Role of artificial intelligence in employee engagement and work performance: analytical study based on Word2Vec technique of natural Language processing
摘要
As an industry, the development of Artificial Intelligence (AI) is also accelerating the human resource (HR) management by allowing the use of data-driven information about employee engagement and work performance. The existing research, though, is mostly based on surveys or structured measures and therefore provides little insight on the latent conceptual relationships that determine the research of AI-enabled HR. This paper fills this gap by applying a new analytical framework based on natural language processing (NLP), Word2Vec technique.
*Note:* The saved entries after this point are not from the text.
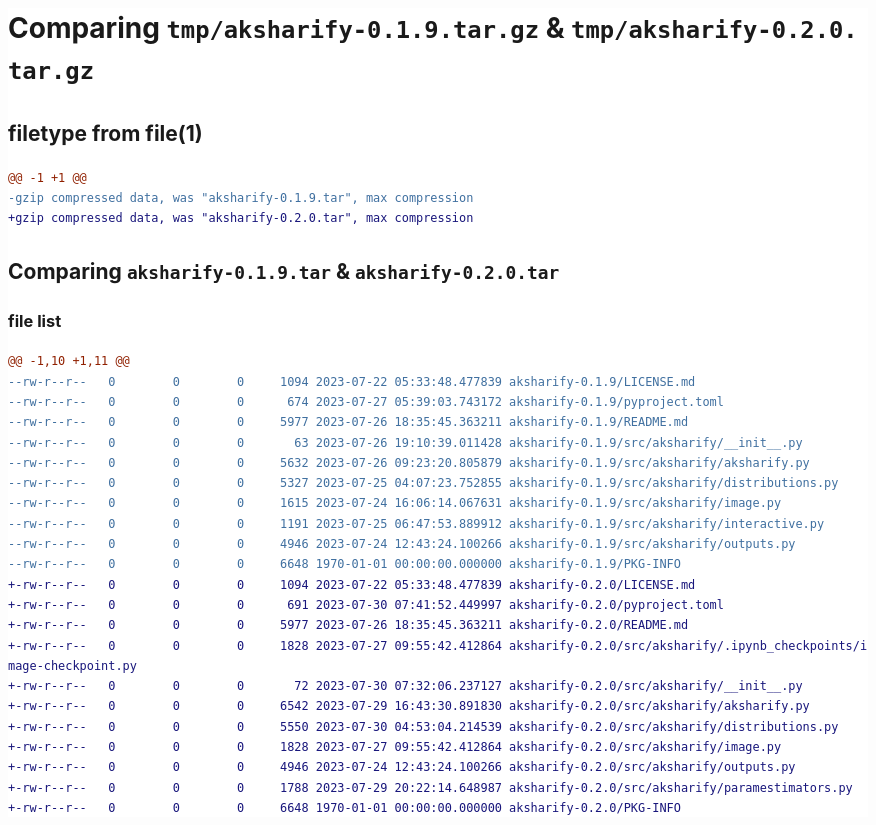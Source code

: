 # Comparing `tmp/aksharify-0.1.9.tar.gz` & `tmp/aksharify-0.2.0.tar.gz`

## filetype from file(1)

```diff
@@ -1 +1 @@
-gzip compressed data, was "aksharify-0.1.9.tar", max compression
+gzip compressed data, was "aksharify-0.2.0.tar", max compression
```

## Comparing `aksharify-0.1.9.tar` & `aksharify-0.2.0.tar`

### file list

```diff
@@ -1,10 +1,11 @@
--rw-r--r--   0        0        0     1094 2023-07-22 05:33:48.477839 aksharify-0.1.9/LICENSE.md
--rw-r--r--   0        0        0      674 2023-07-27 05:39:03.743172 aksharify-0.1.9/pyproject.toml
--rw-r--r--   0        0        0     5977 2023-07-26 18:35:45.363211 aksharify-0.1.9/README.md
--rw-r--r--   0        0        0       63 2023-07-26 19:10:39.011428 aksharify-0.1.9/src/aksharify/__init__.py
--rw-r--r--   0        0        0     5632 2023-07-26 09:23:20.805879 aksharify-0.1.9/src/aksharify/aksharify.py
--rw-r--r--   0        0        0     5327 2023-07-25 04:07:23.752855 aksharify-0.1.9/src/aksharify/distributions.py
--rw-r--r--   0        0        0     1615 2023-07-24 16:06:14.067631 aksharify-0.1.9/src/aksharify/image.py
--rw-r--r--   0        0        0     1191 2023-07-25 06:47:53.889912 aksharify-0.1.9/src/aksharify/interactive.py
--rw-r--r--   0        0        0     4946 2023-07-24 12:43:24.100266 aksharify-0.1.9/src/aksharify/outputs.py
--rw-r--r--   0        0        0     6648 1970-01-01 00:00:00.000000 aksharify-0.1.9/PKG-INFO
+-rw-r--r--   0        0        0     1094 2023-07-22 05:33:48.477839 aksharify-0.2.0/LICENSE.md
+-rw-r--r--   0        0        0      691 2023-07-30 07:41:52.449997 aksharify-0.2.0/pyproject.toml
+-rw-r--r--   0        0        0     5977 2023-07-26 18:35:45.363211 aksharify-0.2.0/README.md
+-rw-r--r--   0        0        0     1828 2023-07-27 09:55:42.412864 aksharify-0.2.0/src/aksharify/.ipynb_checkpoints/image-checkpoint.py
+-rw-r--r--   0        0        0       72 2023-07-30 07:32:06.237127 aksharify-0.2.0/src/aksharify/__init__.py
+-rw-r--r--   0        0        0     6542 2023-07-29 16:43:30.891830 aksharify-0.2.0/src/aksharify/aksharify.py
+-rw-r--r--   0        0        0     5550 2023-07-30 04:53:04.214539 aksharify-0.2.0/src/aksharify/distributions.py
+-rw-r--r--   0        0        0     1828 2023-07-27 09:55:42.412864 aksharify-0.2.0/src/aksharify/image.py
+-rw-r--r--   0        0        0     4946 2023-07-24 12:43:24.100266 aksharify-0.2.0/src/aksharify/outputs.py
+-rw-r--r--   0        0        0     1788 2023-07-29 20:22:14.648987 aksharify-0.2.0/src/aksharify/paramestimators.py
+-rw-r--r--   0        0        0     6648 1970-01-01 00:00:00.000000 aksharify-0.2.0/PKG-INFO
```
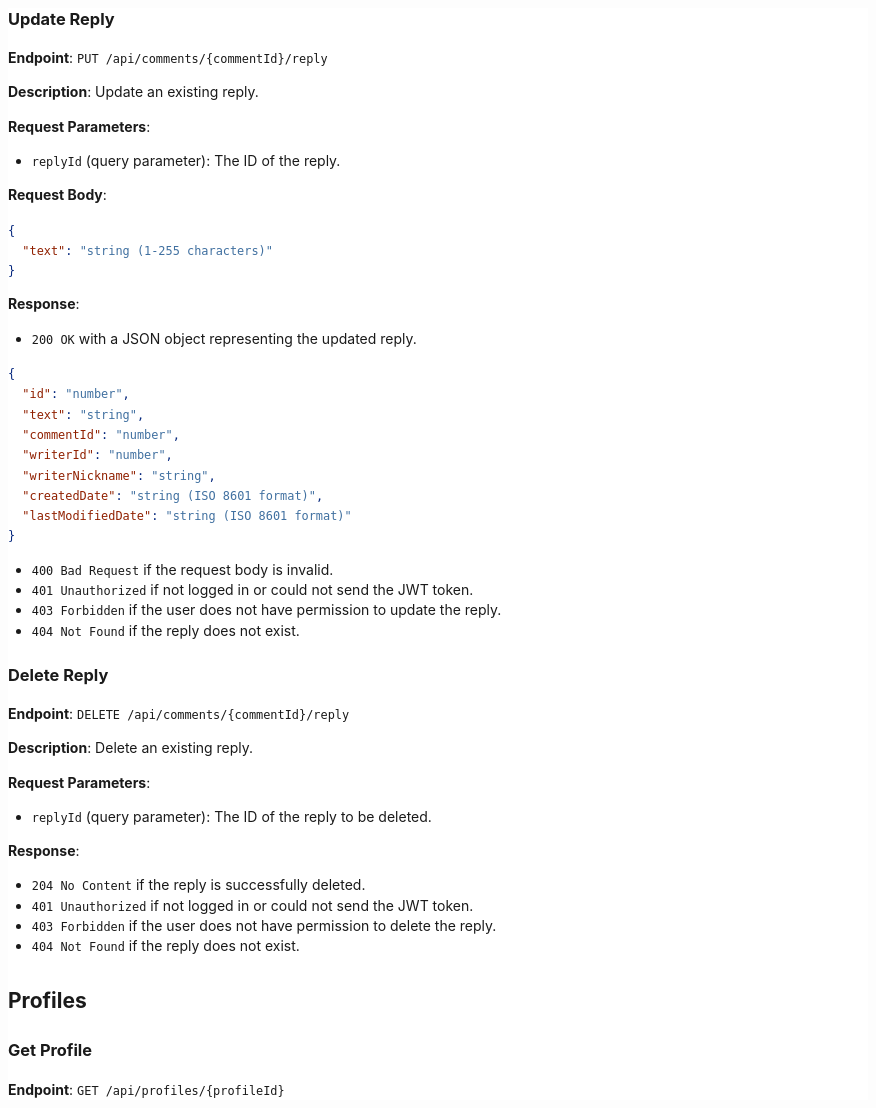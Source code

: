 
### Update Reply

**Endpoint**: `PUT /api/comments/{commentId}/reply`

**Description**: Update an existing reply.

**Request Parameters**:
- `replyId` (query parameter): The ID of the reply.

**Request Body**:
```json
{
  "text": "string (1-255 characters)"
}
```

**Response**:
- `200 OK` with a JSON object representing the updated reply.
```json
{
  "id": "number",
  "text": "string",
  "commentId": "number",
  "writerId": "number",
  "writerNickname": "string",
  "createdDate": "string (ISO 8601 format)",
  "lastModifiedDate": "string (ISO 8601 format)"
}
```
- `400 Bad Request` if the request body is invalid.
- `401 Unauthorized` if not logged in or could not send the JWT token.
- `403 Forbidden` if the user does not have permission to update the reply.
- `404 Not Found` if the reply does not exist.

### Delete Reply

**Endpoint**: `DELETE /api/comments/{commentId}/reply`

**Description**: Delete an existing reply.

**Request Parameters**:
- `replyId` (query parameter): The ID of the reply to be deleted.

**Response**:
- `204 No Content` if the reply is successfully deleted.
- `401 Unauthorized` if not logged in or could not send the JWT token.
- `403 Forbidden` if the user does not have permission to delete the reply.
- `404 Not Found` if the reply does not exist.

## Profiles

### Get Profile

**Endpoint**: `GET /api/profiles/{profileId}`
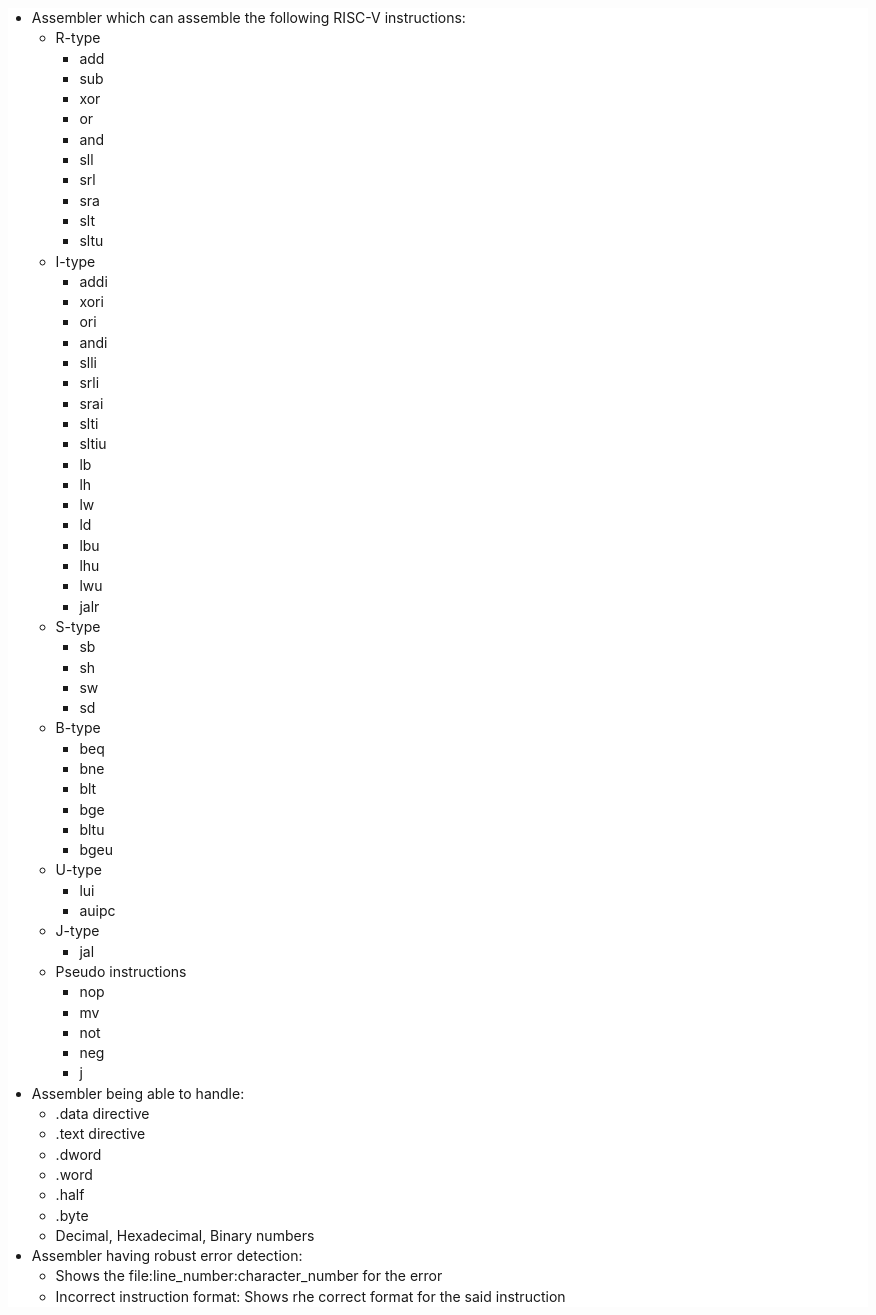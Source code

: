 - Assembler which can assemble the following RISC-V instructions:
    - R-type
        - add
        - sub
        - xor
        - or
        - and
        - sll
        - srl
        - sra
        - slt
        - sltu
    - I-type
        - addi
        - xori
        - ori
        - andi
        - slli
        - srli
        - srai
        - slti
        - sltiu
        - lb
        - lh
        - lw
        - ld
        - lbu
        - lhu
        - lwu
        - jalr
    - S-type
        - sb
        - sh
        - sw
        - sd
    - B-type
        - beq
        - bne
        - blt
        - bge
        - bltu
        - bgeu
    - U-type
        - lui
        - auipc
    - J-type
        - jal
    - Pseudo instructions
        - nop
        - mv
        - not
        - neg
        - j
- Assembler being able to handle:
    - .data directive
    - .text directive
    - .dword
    - .word
    - .half
    - .byte
    - Decimal, Hexadecimal, Binary numbers
- Assembler having robust error detection:
    - Shows the file:line_number:character_number for the error
    - Incorrect instruction format: Shows rhe correct format for the said instruction
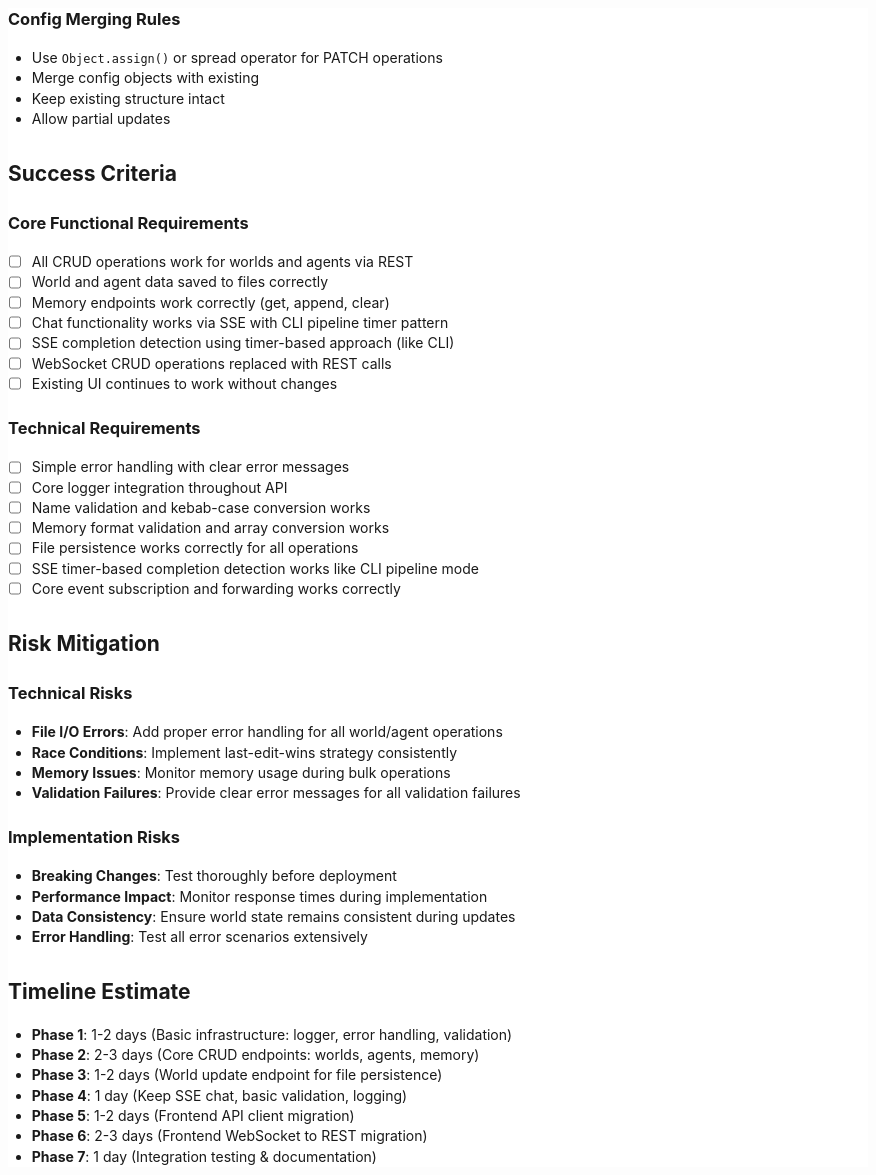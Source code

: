### Config Merging Rules
- Use `Object.assign()` or spread operator for PATCH operations
- Merge config objects with existing
- Keep existing structure intact
- Allow partial updates

## Success Criteria

### Core Functional Requirements
- [ ] All CRUD operations work for worlds and agents via REST
- [ ] World and agent data saved to files correctly
- [ ] Memory endpoints work correctly (get, append, clear)
- [ ] Chat functionality works via SSE with CLI pipeline timer pattern
- [ ] SSE completion detection using timer-based approach (like CLI)
- [ ] WebSocket CRUD operations replaced with REST calls
- [ ] Existing UI continues to work without changes

### Technical Requirements
- [ ] Simple error handling with clear error messages
- [ ] Core logger integration throughout API
- [ ] Name validation and kebab-case conversion works
- [ ] Memory format validation and array conversion works
- [ ] File persistence works correctly for all operations
- [ ] SSE timer-based completion detection works like CLI pipeline mode
- [ ] Core event subscription and forwarding works correctly

## Risk Mitigation

### Technical Risks
- **File I/O Errors**: Add proper error handling for all world/agent operations
- **Race Conditions**: Implement last-edit-wins strategy consistently
- **Memory Issues**: Monitor memory usage during bulk operations
- **Validation Failures**: Provide clear error messages for all validation failures

### Implementation Risks
- **Breaking Changes**: Test thoroughly before deployment
- **Performance Impact**: Monitor response times during implementation
- **Data Consistency**: Ensure world state remains consistent during updates
- **Error Handling**: Test all error scenarios extensively

## Timeline Estimate
- **Phase 1**: 1-2 days (Basic infrastructure: logger, error handling, validation)
- **Phase 2**: 2-3 days (Core CRUD endpoints: worlds, agents, memory)  
- **Phase 3**: 1-2 days (World update endpoint for file persistence)
- **Phase 4**: 1 day (Keep SSE chat, basic validation, logging)
- **Phase 5**: 1-2 days (Frontend API client migration)
- **Phase 6**: 2-3 days (Frontend WebSocket to REST migration)
- **Phase 7**: 1 day (Integration testing & documentation)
Word2Vec using KNIME software was used to analyze a dataset of 405 peer-reviewed articles extracted from Scopus database between the year 1989 and 2025. In the proposed solution, the textual data is converted into word embeddings of high dimensions and the use of K-means clustering is used to reveal the latent semantic relationships between employee engagement and work performance in AI-based HRM literature. The results indicate the different semantic clusters that depict the significant HR dimensions of personalization, wellbeing, productive, automation, and ethical governance. In contrast to the basic frequency-based or sentiment based models, this paper provides an example of how word embeddings over AI can reflect conceptual distances and novel research trends. The study makes a contribution to the field of semantic analysis by presenting a scalable framework of semantic analysis and a contribution to the practical sphere of ideas and information which can contribute to evidence-based HR decision-making in AI-based organizations.